Use `StringArrayHashMap` when you need stable iteration order.

## Practical Example: Environment-Like Table

Suppose you want to store configuration values:

```text
host -> localhost
port -> 8080
mode -> debug
```

You can write:

```zig
const std = @import("std");

pub fn main() !void {
    var gpa = std.heap.GeneralPurposeAllocator(.{}){};
    defer _ = gpa.deinit();

    const allocator = gpa.allocator();

    var config = std.StringHashMap([]const u8).init(allocator);
    defer config.deinit();

    try config.put("host", "localhost");
    try config.put("port", "8080");
    try config.put("mode", "debug");

    if (config.get("port")) |port| {
        std.debug.print("port = {s}\n", .{port});
    }
}
```

Output:

```text
port = 8080
```

This is a natural use of `StringHashMap`: small string keys and simple values.

## Practical Example: Keyword Table

Compilers and parsers often use string maps.

Example:

```zig
const TokenKind = enum {
    keyword_fn,
    keyword_var,
    keyword_const,
    identifier,
};

var keywords = std.StringHashMap(TokenKind).init(allocator);
defer keywords.deinit();

try keywords.put("fn", .keyword_fn);
try keywords.put("var", .keyword_var);
try keywords.put("const", .keyword_const);
```

Then, when reading an identifier:

```zig
const kind = keywords.get(text) orelse .identifier;
```

This means:

```text
if text is a keyword, use its keyword token kind
otherwise, treat it as an identifier
```

This pattern is common in lexers.

## Common Beginner Mistakes

The first mistake is using `AutoHashMap([]const u8, V)` when you really want string-content comparison. Use `StringHashMap(V)` for string keys.

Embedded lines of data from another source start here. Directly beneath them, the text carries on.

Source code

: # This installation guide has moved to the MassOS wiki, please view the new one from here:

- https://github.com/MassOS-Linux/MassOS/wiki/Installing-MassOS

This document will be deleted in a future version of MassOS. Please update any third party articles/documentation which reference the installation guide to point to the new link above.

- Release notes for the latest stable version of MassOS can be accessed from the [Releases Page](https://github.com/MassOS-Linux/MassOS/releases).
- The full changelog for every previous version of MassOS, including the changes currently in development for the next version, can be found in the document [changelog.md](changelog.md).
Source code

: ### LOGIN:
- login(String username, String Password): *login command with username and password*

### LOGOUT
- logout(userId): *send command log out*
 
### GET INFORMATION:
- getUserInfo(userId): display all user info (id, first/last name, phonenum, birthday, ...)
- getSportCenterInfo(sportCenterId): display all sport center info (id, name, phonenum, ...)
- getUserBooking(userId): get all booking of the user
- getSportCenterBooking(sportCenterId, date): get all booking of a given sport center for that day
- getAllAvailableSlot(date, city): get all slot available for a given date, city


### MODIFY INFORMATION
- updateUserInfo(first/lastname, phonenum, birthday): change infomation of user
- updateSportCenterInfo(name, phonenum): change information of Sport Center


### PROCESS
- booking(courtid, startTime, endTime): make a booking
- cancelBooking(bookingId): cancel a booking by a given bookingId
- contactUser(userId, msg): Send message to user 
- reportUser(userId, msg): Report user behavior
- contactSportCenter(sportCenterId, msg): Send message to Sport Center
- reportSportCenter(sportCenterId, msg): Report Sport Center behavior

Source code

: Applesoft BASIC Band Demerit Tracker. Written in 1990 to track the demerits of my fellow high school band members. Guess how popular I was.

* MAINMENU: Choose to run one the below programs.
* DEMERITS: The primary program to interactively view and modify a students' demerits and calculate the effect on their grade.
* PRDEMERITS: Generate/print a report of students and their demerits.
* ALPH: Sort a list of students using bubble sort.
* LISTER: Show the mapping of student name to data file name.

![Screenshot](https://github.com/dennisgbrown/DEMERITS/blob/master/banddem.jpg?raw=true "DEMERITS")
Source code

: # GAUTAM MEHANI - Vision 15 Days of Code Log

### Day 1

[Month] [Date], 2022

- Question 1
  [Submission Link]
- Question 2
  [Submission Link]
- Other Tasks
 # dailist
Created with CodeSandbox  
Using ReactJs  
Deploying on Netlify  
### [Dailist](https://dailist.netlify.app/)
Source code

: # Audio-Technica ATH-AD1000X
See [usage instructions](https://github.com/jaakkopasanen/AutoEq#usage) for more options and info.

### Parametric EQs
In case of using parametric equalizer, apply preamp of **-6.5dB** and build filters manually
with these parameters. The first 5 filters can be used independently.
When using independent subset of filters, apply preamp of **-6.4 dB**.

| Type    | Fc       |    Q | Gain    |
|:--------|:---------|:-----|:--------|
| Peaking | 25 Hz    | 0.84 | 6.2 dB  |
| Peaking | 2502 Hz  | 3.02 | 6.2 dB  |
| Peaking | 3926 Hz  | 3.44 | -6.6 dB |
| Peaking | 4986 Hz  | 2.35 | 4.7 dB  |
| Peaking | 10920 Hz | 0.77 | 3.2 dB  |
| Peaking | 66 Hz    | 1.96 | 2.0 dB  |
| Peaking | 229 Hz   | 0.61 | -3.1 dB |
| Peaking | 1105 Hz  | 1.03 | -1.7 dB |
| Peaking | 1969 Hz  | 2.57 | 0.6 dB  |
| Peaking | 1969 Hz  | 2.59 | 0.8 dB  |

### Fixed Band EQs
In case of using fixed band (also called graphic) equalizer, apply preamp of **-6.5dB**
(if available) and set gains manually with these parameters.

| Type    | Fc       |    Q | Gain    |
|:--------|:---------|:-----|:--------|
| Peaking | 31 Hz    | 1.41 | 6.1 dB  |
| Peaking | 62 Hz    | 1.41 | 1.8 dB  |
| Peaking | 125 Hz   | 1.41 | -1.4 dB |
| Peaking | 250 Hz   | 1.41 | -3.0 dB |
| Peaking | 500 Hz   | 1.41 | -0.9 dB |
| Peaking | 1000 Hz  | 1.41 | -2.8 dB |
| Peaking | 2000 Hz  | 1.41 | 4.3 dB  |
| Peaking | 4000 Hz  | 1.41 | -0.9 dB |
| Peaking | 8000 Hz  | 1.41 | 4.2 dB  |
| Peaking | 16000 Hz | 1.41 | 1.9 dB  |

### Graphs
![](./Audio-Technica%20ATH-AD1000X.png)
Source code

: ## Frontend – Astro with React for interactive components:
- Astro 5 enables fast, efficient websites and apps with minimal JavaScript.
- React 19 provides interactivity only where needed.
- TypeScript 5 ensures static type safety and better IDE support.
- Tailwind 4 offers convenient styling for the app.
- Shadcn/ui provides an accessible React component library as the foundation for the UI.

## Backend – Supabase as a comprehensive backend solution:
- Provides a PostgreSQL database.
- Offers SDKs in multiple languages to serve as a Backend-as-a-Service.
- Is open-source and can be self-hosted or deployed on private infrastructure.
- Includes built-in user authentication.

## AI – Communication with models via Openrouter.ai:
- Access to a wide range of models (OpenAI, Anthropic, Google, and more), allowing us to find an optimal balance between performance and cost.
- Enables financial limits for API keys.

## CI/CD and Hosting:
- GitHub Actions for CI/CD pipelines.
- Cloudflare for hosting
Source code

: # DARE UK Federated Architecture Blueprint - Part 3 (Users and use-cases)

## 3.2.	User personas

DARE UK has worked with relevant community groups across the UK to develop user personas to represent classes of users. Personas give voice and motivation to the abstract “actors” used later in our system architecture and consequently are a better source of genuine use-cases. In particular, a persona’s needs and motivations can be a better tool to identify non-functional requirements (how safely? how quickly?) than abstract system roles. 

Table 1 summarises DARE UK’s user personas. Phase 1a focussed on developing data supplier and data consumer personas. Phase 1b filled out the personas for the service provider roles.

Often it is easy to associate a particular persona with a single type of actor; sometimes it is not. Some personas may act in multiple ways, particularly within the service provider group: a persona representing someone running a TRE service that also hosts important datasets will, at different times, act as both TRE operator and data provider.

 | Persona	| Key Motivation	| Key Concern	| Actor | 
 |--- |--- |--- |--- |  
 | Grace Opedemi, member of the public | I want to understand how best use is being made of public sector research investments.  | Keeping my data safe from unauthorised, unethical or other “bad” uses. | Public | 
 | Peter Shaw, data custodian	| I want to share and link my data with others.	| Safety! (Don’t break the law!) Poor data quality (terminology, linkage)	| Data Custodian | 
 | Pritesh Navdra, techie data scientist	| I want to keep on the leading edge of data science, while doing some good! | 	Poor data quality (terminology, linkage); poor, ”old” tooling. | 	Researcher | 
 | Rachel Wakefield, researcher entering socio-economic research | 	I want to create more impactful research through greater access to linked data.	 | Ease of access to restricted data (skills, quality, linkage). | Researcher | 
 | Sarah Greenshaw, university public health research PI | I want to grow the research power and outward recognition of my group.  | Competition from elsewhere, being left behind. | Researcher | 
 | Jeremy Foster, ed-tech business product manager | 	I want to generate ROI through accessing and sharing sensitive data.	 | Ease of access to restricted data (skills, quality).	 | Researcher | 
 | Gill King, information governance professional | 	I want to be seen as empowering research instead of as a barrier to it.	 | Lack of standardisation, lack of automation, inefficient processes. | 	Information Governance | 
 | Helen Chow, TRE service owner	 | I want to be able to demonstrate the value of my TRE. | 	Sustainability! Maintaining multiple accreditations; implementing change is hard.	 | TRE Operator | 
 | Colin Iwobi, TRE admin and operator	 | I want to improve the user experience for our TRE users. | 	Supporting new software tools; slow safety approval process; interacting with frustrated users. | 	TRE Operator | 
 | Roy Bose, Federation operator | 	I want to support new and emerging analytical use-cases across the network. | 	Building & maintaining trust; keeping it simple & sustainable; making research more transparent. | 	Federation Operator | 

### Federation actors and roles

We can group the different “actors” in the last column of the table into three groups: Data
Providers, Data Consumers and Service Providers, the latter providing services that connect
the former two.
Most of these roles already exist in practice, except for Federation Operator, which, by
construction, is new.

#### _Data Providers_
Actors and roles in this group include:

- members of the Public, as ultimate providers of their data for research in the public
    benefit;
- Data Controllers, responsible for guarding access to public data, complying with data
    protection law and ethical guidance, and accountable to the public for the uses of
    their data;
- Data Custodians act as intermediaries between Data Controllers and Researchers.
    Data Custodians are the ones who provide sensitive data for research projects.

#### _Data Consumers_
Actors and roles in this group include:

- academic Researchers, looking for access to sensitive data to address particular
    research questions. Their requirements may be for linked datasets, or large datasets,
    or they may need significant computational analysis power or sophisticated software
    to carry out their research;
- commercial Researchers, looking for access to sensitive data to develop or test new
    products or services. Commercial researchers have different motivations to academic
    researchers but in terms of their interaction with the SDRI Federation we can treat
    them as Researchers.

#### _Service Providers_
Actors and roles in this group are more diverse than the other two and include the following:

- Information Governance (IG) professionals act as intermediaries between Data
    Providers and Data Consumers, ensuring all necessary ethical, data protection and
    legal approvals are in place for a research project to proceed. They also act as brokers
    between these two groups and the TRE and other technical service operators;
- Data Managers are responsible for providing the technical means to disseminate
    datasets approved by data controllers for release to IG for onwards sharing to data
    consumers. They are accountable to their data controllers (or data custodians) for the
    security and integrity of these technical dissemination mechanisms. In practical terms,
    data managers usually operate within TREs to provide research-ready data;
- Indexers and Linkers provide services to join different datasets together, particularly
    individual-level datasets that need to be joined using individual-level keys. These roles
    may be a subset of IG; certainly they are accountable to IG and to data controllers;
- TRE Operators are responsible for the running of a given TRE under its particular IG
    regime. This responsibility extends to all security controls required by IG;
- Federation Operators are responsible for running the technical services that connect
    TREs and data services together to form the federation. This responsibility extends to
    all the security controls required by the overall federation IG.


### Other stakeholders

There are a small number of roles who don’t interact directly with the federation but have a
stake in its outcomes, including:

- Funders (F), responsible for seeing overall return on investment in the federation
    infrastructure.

The second mistake is storing keys that point into temporary buffers.

The third mistake is forgetting to free owned keys or owned values.

The fourth mistake is depending on iteration order.

The fifth mistake is keeping `entry.value_ptr` or `entry.key_ptr` after inserting more items into the map.

## A Useful Mental Model

A `StringHashMap` is a lookup table from text to data.

```text
text -> value
```

Examples:

```text
"alice" -> User
"main.zig" -> FileInfo
"while" -> TokenKind.keyword_while
"Content-Type" -> "application/json"
```

The map compares strings by their bytes.

The map owns its internal table.

Your program decides who owns the string data used as keys and values.

## Summary

Use `std.StringHashMap(V)` when your keys are strings.

It is one of the most common containers in Zig programs.

The main rules are:

Use string literals freely when they live for the whole program.

Copy temporary strings into owned memory before storing them.

Free owned keys and values yourself.

Do not depend on iteration order.

Do not keep pointers into the map across inserts or other operations that may resize it.